— PROBLEM TO SOLVE —
The job is to find each line of the records below that includes the word "mesh" and copy it.

--------

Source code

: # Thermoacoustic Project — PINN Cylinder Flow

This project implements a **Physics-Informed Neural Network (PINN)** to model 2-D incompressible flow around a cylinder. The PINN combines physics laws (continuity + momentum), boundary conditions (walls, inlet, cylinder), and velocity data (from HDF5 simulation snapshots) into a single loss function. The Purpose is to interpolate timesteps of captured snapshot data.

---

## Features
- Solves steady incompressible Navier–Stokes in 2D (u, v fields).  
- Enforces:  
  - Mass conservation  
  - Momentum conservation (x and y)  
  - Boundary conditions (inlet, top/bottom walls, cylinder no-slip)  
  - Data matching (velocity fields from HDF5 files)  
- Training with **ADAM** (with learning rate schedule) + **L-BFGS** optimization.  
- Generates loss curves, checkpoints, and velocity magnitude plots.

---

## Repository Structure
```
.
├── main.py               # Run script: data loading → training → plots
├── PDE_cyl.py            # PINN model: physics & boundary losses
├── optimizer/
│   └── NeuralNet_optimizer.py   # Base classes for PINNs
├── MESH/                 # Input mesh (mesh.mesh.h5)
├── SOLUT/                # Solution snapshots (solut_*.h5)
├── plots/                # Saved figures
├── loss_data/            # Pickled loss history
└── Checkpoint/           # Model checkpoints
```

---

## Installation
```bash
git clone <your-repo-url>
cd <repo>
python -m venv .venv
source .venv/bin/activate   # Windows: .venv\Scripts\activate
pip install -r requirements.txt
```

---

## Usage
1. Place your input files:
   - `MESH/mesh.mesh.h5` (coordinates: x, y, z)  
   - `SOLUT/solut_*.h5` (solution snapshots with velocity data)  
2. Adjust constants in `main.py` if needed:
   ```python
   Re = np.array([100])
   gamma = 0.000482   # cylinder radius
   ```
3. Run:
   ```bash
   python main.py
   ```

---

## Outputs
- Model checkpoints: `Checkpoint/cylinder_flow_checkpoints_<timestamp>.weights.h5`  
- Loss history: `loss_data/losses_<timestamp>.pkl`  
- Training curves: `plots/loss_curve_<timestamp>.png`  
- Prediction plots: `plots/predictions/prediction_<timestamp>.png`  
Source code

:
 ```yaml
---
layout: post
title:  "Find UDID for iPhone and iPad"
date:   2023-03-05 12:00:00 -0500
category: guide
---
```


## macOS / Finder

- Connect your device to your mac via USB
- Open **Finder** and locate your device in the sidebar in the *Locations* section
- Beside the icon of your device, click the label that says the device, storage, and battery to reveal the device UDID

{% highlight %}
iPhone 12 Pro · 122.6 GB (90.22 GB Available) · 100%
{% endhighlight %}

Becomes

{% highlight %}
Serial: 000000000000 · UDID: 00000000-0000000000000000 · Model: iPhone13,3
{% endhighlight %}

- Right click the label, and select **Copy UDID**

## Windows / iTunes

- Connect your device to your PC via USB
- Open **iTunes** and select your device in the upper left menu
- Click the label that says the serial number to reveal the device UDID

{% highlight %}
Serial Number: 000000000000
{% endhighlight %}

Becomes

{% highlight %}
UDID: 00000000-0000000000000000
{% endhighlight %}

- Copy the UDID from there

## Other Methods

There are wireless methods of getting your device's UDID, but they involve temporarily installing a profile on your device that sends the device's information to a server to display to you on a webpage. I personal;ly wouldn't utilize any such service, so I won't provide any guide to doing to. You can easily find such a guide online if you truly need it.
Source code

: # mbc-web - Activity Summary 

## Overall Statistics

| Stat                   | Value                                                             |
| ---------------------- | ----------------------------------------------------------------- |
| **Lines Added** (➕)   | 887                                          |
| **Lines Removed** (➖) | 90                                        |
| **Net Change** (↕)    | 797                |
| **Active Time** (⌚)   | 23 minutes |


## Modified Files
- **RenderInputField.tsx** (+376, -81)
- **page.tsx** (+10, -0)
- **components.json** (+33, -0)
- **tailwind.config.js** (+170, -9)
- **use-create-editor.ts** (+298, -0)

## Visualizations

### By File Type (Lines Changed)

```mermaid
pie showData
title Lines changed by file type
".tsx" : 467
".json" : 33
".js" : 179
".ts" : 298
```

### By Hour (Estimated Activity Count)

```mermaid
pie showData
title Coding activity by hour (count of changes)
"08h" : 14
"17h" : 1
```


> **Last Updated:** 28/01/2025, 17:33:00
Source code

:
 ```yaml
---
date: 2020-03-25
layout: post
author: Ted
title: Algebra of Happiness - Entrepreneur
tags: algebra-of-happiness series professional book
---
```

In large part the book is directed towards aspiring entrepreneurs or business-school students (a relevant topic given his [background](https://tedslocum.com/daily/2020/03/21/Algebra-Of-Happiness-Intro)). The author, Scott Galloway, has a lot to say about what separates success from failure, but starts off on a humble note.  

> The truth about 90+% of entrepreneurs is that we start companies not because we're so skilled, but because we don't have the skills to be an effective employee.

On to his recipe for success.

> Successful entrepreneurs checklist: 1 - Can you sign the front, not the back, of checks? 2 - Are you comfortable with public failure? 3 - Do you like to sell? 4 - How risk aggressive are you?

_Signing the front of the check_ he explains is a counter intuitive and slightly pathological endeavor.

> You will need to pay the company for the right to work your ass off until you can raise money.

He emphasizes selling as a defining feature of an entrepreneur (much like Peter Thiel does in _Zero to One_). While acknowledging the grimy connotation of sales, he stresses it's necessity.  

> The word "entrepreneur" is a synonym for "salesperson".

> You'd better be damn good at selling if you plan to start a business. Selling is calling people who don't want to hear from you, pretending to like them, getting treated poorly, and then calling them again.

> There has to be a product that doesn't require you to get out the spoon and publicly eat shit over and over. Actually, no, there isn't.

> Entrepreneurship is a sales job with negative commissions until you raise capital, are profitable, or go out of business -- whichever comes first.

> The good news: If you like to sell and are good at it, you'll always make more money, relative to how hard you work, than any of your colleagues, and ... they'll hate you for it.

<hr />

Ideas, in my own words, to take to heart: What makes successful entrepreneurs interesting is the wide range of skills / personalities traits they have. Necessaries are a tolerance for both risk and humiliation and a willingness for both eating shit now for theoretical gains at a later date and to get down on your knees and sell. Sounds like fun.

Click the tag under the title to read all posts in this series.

--------

— RESULT —
├── MESH/                 # Input mesh (mesh.mesh.h5)
   - `MESH/mesh.mesh.h5` (coordinates: x, y, z)  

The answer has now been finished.